Give again, word for word, every line below from the one that has "will be generated.</span></span>" through the one that has "large object (BLOB).</span></span>", both included, and no others.

======== RECORDED INFORMATION ========

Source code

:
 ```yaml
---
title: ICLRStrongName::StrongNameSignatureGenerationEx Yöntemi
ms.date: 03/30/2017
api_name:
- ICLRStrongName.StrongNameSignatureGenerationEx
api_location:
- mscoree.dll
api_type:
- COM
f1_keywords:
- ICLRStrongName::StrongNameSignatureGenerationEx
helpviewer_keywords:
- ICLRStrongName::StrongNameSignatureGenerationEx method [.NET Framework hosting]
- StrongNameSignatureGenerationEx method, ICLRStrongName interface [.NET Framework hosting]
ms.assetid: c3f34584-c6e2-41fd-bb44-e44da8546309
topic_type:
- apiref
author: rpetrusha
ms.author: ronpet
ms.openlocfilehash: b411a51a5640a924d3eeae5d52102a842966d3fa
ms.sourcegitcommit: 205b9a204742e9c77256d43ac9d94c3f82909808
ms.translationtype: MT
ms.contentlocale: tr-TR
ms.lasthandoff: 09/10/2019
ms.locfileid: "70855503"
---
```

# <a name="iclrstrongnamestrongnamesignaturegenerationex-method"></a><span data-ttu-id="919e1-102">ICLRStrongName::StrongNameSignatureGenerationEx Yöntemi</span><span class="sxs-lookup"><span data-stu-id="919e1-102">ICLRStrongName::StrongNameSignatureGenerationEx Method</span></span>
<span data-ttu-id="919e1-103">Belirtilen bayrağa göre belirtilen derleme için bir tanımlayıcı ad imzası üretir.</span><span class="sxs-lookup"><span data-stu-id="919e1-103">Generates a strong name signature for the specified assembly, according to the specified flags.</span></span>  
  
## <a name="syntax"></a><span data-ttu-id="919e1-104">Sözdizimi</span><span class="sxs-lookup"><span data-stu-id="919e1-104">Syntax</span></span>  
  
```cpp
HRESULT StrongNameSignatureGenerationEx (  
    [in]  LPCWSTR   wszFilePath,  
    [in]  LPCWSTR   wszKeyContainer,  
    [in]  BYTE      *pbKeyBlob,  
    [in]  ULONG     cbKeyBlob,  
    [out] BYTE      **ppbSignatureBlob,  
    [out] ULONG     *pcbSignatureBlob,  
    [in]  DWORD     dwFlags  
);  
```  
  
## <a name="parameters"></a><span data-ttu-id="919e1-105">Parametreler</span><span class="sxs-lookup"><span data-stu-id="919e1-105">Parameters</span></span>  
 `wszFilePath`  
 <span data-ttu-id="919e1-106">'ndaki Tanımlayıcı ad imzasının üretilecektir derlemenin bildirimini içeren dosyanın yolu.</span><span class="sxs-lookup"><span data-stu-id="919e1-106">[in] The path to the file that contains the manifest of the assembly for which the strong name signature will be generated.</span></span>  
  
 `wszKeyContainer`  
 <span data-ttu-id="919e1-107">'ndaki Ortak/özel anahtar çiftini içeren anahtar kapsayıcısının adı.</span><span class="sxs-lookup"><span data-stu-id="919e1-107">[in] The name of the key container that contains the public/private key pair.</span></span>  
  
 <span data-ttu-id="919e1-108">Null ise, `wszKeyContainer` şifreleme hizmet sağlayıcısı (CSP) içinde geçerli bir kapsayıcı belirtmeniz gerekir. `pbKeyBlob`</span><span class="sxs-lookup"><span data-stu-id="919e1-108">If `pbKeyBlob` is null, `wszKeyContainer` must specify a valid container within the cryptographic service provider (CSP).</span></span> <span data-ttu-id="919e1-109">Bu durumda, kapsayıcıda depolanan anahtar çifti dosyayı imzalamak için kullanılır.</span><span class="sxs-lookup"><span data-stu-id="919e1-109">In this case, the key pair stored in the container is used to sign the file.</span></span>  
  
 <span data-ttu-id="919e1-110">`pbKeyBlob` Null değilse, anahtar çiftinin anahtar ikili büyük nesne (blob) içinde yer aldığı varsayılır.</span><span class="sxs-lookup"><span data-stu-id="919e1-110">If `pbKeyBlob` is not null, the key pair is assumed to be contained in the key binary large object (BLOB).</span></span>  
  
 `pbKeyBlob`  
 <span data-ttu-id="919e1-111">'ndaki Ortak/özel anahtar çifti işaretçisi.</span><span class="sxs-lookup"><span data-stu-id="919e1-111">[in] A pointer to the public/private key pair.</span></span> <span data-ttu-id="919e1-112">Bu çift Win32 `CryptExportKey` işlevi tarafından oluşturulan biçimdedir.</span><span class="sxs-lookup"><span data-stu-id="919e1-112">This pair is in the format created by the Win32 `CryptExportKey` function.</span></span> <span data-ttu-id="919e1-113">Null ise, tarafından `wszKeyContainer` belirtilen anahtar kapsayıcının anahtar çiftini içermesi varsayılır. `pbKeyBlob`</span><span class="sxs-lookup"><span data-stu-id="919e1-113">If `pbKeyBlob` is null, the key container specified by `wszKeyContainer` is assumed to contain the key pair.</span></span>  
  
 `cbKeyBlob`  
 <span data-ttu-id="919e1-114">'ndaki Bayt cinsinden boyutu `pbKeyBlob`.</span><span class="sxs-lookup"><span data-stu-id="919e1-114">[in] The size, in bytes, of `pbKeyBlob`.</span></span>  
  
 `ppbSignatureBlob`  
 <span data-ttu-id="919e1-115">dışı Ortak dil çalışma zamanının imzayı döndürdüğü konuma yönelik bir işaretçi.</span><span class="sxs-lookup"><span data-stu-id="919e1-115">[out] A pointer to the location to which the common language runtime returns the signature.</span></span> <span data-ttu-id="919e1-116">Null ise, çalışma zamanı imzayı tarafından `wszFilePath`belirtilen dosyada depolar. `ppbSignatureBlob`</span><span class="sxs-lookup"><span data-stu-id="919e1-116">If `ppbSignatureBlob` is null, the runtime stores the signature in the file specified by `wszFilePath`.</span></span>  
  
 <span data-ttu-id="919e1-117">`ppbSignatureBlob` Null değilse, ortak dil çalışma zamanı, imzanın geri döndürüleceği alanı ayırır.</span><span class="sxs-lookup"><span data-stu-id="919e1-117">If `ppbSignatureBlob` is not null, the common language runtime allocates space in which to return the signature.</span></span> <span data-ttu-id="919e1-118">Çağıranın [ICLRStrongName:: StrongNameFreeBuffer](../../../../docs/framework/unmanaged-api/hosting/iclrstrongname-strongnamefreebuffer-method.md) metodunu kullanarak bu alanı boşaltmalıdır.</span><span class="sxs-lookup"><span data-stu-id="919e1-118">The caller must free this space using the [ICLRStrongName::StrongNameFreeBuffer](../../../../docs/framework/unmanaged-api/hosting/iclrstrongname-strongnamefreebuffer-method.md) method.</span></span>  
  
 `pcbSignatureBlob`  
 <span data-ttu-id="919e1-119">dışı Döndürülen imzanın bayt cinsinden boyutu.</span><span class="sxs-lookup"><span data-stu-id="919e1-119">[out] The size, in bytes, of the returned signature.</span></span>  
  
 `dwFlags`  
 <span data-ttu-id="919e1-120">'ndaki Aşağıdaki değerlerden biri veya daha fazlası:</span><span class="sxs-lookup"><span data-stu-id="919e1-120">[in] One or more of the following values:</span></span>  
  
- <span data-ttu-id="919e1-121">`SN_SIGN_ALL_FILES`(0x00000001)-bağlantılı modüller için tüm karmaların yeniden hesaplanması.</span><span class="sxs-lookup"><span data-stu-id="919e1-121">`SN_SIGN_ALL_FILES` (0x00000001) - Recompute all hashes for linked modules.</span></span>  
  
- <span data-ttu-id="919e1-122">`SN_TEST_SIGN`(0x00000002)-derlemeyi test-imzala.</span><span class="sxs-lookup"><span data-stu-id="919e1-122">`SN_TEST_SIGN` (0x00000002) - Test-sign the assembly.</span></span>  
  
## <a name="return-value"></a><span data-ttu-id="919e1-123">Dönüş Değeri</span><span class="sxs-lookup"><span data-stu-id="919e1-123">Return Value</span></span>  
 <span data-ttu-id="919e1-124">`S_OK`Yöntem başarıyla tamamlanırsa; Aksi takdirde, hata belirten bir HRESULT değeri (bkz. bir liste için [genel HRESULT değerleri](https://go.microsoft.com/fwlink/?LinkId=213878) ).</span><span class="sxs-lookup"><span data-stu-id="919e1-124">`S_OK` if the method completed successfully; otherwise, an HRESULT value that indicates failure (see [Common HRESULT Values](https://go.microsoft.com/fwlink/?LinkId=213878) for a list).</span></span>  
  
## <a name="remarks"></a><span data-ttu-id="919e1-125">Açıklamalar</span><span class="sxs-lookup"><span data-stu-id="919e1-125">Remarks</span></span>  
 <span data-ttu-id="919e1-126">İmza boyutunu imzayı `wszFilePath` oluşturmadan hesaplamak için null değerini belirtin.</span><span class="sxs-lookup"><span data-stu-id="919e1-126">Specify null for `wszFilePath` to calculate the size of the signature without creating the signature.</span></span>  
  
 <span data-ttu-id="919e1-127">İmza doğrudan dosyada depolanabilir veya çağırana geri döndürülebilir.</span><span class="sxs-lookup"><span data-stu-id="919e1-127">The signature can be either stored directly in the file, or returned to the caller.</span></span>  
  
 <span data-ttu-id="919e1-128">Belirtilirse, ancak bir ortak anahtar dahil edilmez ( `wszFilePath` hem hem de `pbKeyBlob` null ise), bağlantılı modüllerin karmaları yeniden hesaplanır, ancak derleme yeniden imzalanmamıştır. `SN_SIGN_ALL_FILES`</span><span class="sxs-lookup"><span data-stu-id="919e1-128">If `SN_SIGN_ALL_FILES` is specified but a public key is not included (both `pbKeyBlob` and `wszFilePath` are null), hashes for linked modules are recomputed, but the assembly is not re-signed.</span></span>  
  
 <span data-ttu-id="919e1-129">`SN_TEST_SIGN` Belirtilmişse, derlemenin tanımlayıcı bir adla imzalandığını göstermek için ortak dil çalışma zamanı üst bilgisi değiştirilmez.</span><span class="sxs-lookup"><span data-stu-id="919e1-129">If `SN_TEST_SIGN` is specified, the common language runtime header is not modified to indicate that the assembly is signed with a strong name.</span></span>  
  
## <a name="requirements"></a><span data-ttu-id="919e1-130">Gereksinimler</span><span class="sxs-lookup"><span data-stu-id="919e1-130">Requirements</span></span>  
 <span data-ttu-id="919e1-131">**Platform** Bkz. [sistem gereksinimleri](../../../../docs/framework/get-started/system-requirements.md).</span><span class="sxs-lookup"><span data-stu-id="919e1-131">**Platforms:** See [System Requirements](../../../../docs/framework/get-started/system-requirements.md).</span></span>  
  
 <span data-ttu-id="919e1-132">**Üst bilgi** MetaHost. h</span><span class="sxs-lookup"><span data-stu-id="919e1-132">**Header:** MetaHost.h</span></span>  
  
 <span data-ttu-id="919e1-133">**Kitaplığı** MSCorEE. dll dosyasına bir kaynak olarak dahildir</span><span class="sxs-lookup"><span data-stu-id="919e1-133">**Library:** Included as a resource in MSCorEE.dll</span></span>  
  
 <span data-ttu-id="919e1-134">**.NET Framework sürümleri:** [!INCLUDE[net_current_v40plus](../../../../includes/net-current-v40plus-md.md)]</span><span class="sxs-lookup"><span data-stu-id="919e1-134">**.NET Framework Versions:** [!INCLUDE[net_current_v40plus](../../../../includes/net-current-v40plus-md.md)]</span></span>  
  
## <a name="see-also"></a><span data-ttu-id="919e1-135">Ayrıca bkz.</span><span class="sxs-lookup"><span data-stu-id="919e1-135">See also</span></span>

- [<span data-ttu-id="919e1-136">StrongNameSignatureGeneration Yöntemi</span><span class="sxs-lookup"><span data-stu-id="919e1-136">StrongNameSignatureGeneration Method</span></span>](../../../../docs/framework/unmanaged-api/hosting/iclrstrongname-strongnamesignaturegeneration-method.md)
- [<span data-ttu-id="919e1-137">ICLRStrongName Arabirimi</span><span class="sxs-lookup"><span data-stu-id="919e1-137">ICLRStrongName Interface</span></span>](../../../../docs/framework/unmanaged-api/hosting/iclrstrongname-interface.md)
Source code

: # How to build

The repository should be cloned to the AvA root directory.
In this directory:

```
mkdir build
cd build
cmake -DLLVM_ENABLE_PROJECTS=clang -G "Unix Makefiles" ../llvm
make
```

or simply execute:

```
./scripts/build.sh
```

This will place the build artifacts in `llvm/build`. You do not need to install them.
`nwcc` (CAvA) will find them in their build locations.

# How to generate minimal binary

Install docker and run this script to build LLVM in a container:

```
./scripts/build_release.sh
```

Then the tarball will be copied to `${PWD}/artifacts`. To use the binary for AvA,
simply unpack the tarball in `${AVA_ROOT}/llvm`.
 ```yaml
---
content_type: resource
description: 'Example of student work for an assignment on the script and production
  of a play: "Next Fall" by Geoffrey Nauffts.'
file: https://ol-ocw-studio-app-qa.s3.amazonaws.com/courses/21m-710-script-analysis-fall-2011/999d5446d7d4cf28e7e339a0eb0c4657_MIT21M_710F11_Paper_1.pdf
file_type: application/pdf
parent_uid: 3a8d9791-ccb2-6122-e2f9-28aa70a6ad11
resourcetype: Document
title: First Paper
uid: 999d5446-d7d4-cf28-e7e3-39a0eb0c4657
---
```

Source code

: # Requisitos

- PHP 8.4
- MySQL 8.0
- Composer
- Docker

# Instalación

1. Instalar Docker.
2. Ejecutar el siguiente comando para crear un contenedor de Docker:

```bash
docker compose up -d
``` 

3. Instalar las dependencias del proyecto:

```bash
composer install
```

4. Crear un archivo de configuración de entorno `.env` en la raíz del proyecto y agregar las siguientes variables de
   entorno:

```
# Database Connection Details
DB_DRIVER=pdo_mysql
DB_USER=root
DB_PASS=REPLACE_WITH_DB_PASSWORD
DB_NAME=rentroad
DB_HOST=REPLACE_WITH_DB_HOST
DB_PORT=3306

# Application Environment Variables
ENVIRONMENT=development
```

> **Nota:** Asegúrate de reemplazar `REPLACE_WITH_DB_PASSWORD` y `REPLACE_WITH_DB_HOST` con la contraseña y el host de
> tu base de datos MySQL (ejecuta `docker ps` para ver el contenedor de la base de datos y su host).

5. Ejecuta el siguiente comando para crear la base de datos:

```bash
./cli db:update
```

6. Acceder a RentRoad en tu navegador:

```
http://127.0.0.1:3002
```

========

RESULT FOR THIS TASK:
 <span data-ttu-id="919e1-106">'ndaki Tanımlayıcı ad imzasının üretilecektir derlemenin bildirimini içeren dosyanın yolu.</span><span class="sxs-lookup"><span data-stu-id="919e1-106">[in] The path to the file that contains the manifest of the assembly for which the strong name signature will be generated.</span></span>  
  
 `wszKeyContainer`  
 <span data-ttu-id="919e1-107">'ndaki Ortak/özel anahtar çiftini içeren anahtar kapsayıcısının adı.</span><span class="sxs-lookup"><span data-stu-id="919e1-107">[in] The name of the key container that contains the public/private key pair.</span></span>  
  
 <span data-ttu-id="919e1-108">Null ise, `wszKeyContainer` şifreleme hizmet sağlayıcısı (CSP) içinde geçerli bir kapsayıcı belirtmeniz gerekir. `pbKeyBlob`</span><span class="sxs-lookup"><span data-stu-id="919e1-108">If `pbKeyBlob` is null, `wszKeyContainer` must specify a valid container within the cryptographic service provider (CSP).</span></span> <span data-ttu-id="919e1-109">Bu durumda, kapsayıcıda depolanan anahtar çifti dosyayı imzalamak için kullanılır.</span><span class="sxs-lookup"><span data-stu-id="919e1-109">In this case, the key pair stored in the container is used to sign the file.</span></span>  
  
 <span data-ttu-id="919e1-110">`pbKeyBlob` Null değilse, anahtar çiftinin anahtar ikili büyük nesne (blob) içinde yer aldığı varsayılır.</span><span class="sxs-lookup"><span data-stu-id="919e1-110">If `pbKeyBlob` is not null, the key pair is assumed to be contained in the key binary large object (BLOB).</span></span>  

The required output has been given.